Abstract
The main objective of this study was to evaluate the effects of interactive video games on functional balance and mobility in poststroke individuals. The Health Science databases accessed included Medline via PubMed, LILACS, SciELO, and PEDro. The inclusion criteria were as follows: clinical studies evaluating the use of interactive video games as a treatment to improve functional balance and mobility in individuals poststroke and studies published in the Brazilian Portuguese, English, or Spanish language between 2005 and April 2016. PEDro Scale was used to analyze the methodological quality of the studies. The Berg Balance Scale and Timed Up and Go Test (TUGT) data were evaluated using a meta-analysis, the publication bias was assessed by funnel plots, and the heterogeneity of the studies by I 2 statistic. Eleven studies were included in the final analysis. Functional balance improved in individuals treated using interactive video games (mean difference = 2.24, 95% confidence interval [0.45, 4.04], p = .01), but no improvement was observed in mobility as measured by TUGT. The studies presented low heterogeneity (24%). The mean score on the PEDro Scale was 6.2 ± 1.9. Interactive video games were effective in improving functional balance but did not influence the mobility of individuals poststroke.
World Health Organization defines stroke as a rapidly developing syndrome caused by vascular involvement of encephalic arteries, of ischemic or hemorrhagic origin, that may lead to focal disturbance of encephalic function (WHO, 2006). In the United States, about 795,000 people are diagnosed with stroke annually, with 1 in 20 deaths being from stroke resulting in 130,000 deaths per year (Centers for Disease Control and Prevention [CDC], 2017; Mozaffarian et al., 2015).
Stroke can be detrimental to speech as well as sensorimotor and cognitive functions.
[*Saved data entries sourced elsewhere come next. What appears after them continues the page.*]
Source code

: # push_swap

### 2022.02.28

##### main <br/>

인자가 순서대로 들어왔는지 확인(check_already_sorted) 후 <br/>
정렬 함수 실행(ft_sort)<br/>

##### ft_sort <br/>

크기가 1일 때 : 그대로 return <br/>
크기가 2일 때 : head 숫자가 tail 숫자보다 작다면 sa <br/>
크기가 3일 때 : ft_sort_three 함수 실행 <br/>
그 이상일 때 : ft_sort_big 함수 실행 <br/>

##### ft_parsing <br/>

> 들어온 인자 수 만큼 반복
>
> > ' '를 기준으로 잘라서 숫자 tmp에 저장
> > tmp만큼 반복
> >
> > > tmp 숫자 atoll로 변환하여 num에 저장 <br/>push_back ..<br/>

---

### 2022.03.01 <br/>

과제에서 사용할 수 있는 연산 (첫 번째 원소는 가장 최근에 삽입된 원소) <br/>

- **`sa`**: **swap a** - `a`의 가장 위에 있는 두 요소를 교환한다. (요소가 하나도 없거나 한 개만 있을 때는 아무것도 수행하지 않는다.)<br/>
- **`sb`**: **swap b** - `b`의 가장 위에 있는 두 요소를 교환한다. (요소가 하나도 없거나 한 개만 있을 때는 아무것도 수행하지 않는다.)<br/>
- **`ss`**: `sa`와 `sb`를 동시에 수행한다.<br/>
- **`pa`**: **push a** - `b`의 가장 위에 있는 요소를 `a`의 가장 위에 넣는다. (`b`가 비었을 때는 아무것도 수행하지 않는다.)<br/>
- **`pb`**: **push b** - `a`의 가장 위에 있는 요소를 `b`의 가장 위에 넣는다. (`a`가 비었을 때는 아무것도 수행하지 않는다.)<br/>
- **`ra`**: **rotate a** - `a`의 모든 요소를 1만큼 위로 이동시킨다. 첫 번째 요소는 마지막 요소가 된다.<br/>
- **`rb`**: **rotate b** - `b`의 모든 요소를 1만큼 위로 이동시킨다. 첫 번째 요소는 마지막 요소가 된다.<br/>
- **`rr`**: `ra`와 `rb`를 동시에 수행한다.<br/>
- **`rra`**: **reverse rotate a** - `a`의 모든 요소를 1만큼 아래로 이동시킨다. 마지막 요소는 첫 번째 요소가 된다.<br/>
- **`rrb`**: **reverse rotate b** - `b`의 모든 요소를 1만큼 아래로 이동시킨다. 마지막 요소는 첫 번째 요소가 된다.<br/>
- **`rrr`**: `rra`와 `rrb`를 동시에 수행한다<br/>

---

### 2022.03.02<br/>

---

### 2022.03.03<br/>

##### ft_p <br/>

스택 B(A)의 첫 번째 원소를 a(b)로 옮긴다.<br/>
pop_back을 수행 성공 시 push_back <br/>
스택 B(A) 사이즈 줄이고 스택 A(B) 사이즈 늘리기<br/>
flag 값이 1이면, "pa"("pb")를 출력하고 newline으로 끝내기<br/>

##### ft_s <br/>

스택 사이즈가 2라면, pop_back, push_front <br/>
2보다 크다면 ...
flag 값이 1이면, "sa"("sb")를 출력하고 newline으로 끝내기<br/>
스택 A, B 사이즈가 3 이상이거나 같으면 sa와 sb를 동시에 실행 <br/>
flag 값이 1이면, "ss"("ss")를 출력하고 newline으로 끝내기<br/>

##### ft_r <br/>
Among the sensorimotor alterations, impairment of functional balance and mobility (Da, Física, Pacientes, & Acidente, 2013; Mc, Kelly, Godwin, Enderby, & Campbell, 2016; Morelato, Pinto, Regina, & Oliveira, 2015) are the most limiting to the activities of daily living (Soares, Santos, Costa, & Melo, 2015; Veerbeek et al., 2014; Webster & Celik, 2014). Several studies have analyzed the effects of different interventions such as functional electrical stimulation, robotic therapy, and virtual reality (Veerbeek et al., 2014) on improving the functional balance and mobility of individuals poststroke.
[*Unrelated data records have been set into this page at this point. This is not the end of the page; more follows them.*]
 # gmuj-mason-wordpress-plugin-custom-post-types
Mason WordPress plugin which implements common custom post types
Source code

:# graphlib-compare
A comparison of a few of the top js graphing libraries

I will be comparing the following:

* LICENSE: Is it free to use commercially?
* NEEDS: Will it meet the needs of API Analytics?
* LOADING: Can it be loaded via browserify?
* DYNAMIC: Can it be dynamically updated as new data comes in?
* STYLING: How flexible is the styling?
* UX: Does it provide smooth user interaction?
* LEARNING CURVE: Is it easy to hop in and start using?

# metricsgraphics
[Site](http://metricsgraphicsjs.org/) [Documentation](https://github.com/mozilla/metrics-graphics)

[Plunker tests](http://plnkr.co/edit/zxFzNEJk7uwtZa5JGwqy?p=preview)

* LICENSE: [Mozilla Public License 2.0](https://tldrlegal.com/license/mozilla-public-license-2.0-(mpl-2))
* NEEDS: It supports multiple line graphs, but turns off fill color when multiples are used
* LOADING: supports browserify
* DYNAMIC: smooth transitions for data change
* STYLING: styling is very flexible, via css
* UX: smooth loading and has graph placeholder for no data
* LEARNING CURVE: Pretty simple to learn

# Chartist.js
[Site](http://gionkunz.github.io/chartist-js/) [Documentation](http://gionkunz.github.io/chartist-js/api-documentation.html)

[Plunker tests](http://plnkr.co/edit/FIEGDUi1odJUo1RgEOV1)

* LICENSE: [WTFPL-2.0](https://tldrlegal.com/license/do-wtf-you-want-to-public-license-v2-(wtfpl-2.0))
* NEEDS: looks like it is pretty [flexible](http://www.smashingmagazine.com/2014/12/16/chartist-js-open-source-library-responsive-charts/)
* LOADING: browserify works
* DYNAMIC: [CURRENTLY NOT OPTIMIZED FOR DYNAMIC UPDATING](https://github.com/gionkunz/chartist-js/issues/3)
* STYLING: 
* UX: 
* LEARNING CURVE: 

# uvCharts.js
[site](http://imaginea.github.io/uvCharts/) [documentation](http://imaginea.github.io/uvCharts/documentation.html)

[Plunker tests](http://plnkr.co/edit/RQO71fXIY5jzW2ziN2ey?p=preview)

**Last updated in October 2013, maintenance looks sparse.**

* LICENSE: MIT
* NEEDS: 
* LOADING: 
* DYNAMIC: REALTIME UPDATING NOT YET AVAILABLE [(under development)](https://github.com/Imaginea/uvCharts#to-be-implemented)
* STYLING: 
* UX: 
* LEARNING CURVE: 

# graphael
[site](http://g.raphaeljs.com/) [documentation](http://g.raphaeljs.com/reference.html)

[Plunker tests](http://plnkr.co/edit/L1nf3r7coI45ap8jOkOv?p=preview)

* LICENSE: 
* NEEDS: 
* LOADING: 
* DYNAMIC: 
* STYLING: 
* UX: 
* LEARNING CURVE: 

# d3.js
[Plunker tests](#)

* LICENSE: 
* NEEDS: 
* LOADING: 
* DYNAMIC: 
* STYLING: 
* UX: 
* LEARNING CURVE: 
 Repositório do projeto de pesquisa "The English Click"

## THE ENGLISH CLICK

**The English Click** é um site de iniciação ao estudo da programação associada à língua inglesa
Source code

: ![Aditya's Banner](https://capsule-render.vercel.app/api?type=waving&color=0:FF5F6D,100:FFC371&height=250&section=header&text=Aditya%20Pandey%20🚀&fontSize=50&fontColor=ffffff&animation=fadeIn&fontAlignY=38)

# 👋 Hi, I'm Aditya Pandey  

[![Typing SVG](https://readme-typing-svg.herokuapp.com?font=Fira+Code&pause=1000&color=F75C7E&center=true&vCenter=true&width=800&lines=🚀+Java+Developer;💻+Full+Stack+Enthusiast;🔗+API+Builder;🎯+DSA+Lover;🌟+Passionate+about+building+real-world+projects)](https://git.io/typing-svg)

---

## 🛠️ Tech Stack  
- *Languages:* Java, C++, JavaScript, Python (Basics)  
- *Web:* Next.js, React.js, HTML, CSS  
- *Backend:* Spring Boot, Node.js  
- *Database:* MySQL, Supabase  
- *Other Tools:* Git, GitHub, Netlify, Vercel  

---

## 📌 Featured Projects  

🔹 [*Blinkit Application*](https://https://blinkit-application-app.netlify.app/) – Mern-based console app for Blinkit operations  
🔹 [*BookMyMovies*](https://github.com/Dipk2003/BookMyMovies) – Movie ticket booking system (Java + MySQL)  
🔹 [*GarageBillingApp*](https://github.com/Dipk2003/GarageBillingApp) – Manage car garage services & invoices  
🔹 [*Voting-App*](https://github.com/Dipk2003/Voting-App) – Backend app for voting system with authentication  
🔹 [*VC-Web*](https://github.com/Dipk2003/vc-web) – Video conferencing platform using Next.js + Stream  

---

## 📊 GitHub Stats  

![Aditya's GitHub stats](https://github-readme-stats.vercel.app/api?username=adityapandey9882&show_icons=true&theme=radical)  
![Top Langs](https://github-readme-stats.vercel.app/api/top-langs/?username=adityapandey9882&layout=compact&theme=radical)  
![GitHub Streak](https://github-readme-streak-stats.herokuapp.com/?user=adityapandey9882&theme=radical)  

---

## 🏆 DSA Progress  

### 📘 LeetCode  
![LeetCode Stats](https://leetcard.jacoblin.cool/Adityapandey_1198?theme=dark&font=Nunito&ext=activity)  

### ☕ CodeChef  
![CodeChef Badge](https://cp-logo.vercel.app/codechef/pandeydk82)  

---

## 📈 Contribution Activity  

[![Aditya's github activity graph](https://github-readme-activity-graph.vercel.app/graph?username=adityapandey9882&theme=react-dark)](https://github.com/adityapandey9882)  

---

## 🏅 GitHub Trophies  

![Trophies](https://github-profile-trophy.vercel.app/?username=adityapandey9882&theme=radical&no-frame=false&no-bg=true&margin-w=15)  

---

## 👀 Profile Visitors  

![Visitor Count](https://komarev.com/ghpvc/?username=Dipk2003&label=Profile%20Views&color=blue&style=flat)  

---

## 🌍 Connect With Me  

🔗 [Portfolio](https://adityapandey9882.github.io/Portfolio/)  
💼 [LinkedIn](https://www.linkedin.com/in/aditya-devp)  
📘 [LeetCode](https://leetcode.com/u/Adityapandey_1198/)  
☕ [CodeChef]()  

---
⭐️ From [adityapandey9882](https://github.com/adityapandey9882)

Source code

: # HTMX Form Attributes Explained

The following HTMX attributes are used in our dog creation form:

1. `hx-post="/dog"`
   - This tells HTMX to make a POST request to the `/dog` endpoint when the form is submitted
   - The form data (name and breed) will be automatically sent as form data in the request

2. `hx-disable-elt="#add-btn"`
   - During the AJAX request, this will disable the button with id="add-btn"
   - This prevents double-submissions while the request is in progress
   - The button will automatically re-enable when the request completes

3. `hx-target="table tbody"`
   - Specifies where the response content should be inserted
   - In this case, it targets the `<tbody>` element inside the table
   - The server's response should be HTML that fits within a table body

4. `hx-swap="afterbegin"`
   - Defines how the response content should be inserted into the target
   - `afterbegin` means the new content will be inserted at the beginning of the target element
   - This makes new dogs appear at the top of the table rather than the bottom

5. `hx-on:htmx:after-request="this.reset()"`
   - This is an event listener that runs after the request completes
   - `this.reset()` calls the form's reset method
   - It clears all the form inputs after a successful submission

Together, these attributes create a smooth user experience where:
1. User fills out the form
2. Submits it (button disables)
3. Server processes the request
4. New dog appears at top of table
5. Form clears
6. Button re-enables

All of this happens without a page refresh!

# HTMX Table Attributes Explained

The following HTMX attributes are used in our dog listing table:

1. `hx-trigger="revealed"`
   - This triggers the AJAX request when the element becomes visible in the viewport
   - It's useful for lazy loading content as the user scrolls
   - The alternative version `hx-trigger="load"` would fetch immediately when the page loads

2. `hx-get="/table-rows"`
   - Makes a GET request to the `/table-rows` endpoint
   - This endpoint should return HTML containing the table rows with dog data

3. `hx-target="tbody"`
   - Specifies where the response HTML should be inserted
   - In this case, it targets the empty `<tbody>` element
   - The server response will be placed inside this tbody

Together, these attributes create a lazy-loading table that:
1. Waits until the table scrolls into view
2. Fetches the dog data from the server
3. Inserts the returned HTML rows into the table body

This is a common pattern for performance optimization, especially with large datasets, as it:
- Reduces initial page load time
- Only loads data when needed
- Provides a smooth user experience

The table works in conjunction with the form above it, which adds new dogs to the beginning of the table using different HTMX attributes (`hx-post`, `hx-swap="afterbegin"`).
Improved functional balance and mobility in individuals with stroke have been associated with reduced risk of mortality (Callaly et al., 2015). After stroke, individuals who experienced at least one fall or presented functional dependence had a higher risk of death within 2 years compared to functionally independent individuals or those with mild/moderate disability (OR = 6.5, p = .001; Callaly et al., 2015).
Virtual reality is defined as the projection of a scenario with which individuals can interact through their sensory channels and body movements (da Silva Ribeiro et al., 2015). Accordingly, interactive video games can be considered a form of virtual reality. Several studies have shown the potential of this new intervention for rehabilitation of individuals poststroke (Laver, George, Thomas, Deutsch, & Crotty, 2015; Li, Han, Sheng, & Ma, 2015; Lloréns, Gil-Gómez, Alcañiz, Colomer, & Noé, 2015).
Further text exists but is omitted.